OpenCV has very good documentation on generating SIFT descriptors, but this is a version of "weak SIFT", where the key points are detected by the original Lowe algorithm. The OpenCV example reads something like:
img = cv2.imread('home.jpg')
gray= cv2.cvtColor(img,cv2.COLOR_BGR2GRAY)
sift = cv2.SIFT()
kp = sift.detect(gray,None)
kp,des = sift.compute(gray,kp)
What I'm looking for is strong/dense SIFT, which does not detect keypoints but instead calculates SIFT descriptors for a set of patches (e.g. 16x16 pixels, 8 pixels padding) covering an image as a grid. As I understand it, there are two ways to do this in OpenCV:
In other words, I'd have to replace the sift.detect()

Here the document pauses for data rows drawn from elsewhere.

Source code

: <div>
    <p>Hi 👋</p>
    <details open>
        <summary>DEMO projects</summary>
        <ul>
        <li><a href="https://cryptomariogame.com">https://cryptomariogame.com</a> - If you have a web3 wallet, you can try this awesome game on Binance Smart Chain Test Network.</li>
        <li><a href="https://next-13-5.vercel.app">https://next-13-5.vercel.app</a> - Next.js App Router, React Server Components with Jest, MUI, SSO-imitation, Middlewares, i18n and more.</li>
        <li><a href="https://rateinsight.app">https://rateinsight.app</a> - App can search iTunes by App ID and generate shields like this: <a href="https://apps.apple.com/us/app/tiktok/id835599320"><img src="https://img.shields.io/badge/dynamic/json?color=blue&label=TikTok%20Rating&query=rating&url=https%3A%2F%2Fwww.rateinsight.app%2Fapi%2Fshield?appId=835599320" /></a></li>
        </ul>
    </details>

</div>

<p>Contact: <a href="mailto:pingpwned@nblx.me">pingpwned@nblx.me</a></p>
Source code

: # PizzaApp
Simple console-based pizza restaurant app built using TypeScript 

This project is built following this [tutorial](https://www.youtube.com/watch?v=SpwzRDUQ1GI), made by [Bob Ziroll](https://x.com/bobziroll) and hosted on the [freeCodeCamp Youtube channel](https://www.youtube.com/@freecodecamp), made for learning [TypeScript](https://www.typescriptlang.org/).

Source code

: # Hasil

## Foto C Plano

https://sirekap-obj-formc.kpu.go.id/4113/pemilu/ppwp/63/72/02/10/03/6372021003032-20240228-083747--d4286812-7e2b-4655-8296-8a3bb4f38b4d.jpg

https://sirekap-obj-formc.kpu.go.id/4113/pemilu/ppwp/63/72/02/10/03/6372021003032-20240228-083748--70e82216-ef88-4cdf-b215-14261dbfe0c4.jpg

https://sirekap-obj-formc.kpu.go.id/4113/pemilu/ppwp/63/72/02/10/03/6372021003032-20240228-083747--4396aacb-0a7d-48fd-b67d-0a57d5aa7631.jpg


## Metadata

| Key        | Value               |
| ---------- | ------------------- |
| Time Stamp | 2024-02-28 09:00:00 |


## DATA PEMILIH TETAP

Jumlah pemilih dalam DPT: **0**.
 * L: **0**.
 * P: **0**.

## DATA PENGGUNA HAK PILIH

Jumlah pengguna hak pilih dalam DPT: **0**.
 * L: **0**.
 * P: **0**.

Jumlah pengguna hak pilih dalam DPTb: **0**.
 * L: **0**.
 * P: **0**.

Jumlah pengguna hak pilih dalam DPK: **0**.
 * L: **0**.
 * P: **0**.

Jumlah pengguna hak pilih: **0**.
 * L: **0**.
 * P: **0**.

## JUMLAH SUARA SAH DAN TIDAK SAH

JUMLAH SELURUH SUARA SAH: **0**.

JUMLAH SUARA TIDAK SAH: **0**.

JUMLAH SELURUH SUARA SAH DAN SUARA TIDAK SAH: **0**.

line with something that gives me the keypoints I require.
My problem is that the rest of the OpenCV documentation, especially wrt Python, is severely lacking, so I have no idea how to achieve either of these things. I see in the C++ documentation that there are keypoint detectors for grid, but I don't know how to use these from Python.
The alternative is to switch to VLFeat, which has a very good DSift/PHOW implementation but means that I'll have to switch from python to matlab.
Any ideas? Thanks.
You can use Dense Sift in opencv 2.4.6 <. Creates a feature detector by its name.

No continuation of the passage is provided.